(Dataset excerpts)
——————

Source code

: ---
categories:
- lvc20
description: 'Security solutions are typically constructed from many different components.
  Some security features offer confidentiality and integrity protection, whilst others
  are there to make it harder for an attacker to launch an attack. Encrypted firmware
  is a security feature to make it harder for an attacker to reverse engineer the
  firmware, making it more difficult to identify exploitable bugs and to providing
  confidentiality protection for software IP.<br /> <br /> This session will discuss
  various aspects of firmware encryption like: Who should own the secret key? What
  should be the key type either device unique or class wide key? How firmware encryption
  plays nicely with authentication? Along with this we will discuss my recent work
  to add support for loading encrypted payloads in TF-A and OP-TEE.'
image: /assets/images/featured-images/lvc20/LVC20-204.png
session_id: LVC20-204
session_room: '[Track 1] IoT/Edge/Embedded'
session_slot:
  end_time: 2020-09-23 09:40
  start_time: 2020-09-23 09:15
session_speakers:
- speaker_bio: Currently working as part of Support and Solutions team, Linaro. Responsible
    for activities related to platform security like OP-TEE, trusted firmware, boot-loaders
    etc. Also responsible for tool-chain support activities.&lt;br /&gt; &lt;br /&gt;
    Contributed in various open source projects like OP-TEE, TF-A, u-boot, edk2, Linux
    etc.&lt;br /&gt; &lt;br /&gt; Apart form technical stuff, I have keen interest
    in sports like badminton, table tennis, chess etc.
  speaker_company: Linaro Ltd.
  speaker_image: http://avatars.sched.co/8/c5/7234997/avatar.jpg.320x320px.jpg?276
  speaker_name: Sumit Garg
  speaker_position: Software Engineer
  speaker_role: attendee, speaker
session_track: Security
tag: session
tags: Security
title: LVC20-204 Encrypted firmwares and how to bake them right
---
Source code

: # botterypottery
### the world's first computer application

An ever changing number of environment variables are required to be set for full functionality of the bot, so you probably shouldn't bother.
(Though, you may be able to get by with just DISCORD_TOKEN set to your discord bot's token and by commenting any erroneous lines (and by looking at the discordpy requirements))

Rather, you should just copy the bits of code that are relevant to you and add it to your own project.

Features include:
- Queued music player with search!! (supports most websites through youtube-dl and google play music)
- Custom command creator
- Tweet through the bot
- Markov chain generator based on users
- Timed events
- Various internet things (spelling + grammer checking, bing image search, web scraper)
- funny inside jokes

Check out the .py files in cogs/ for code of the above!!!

——————

• [PROBLEM DESCRIPTION]:
Return all of the data precisely as it appears.

• [TASK SOLUTION]:
Source code

: ---
categories:
- lvc20
description: 'Security solutions are typically constructed from many different components.
  Some security features offer confidentiality and integrity protection, whilst others
  are there to make it harder for an attacker to launch an attack. Encrypted firmware
  is a security feature to make it harder for an attacker to reverse engineer the
  firmware, making it more difficult to identify exploitable bugs and to providing
  confidentiality protection for software IP.<br /> <br /> This session will discuss
  various aspects of firmware encryption like: Who should own the secret key? What
  should be the key type either device unique or class wide key? How firmware encryption
  plays nicely with authentication? Along with this we will discuss my recent work
  to add support for loading encrypted payloads in TF-A and OP-TEE.'
image: /assets/images/featured-images/lvc20/LVC20-204.png
session_id: LVC20-204
session_room: '[Track 1] IoT/Edge/Embedded'
session_slot:
  end_time: 2020-09-23 09:40
  start_time: 2020-09-23 09:15
session_speakers:
- speaker_bio: Currently working as part of Support and Solutions team, Linaro. Responsible
    for activities related to platform security like OP-TEE, trusted firmware, boot-loaders
    etc. Also responsible for tool-chain support activities.&lt;br /&gt; &lt;br /&gt;
    Contributed in various open source projects like OP-TEE, TF-A, u-boot, edk2, Linux
    etc.&lt;br /&gt; &lt;br /&gt; Apart form technical stuff, I have keen interest
    in sports like badminton, table tennis, chess etc.
  speaker_company: Linaro Ltd.
  speaker_image: http://avatars.sched.co/8/c5/7234997/avatar.jpg.320x320px.jpg?276
  speaker_name: Sumit Garg
  speaker_position: Software Engineer
  speaker_role: attendee, speaker
session_track: Security
tag: session
tags: Security
title: LVC20-204 Encrypted firmwares and how to bake them right
---
Source code

: # botterypottery
### the world's first computer application

An ever changing number of environment variables are required to be set for full functionality of the bot, so you probably shouldn't bother.
(Though, you may be able to get by with just DISCORD_TOKEN set to your discord bot's token and by commenting any erroneous lines (and by looking at the discordpy requirements))

Rather, you should just copy the bits of code that are relevant to you and add it to your own project.

Features include:
- Queued music player with search!! (supports most websites through youtube-dl and google play music)
- Custom command creator
- Tweet through the bot
- Markov chain generator based on users
- Timed events
- Various internet things (spelling + grammer checking, bing image search, web scraper)
- funny inside jokes

Check out the .py files in cogs/ for code of the above!!!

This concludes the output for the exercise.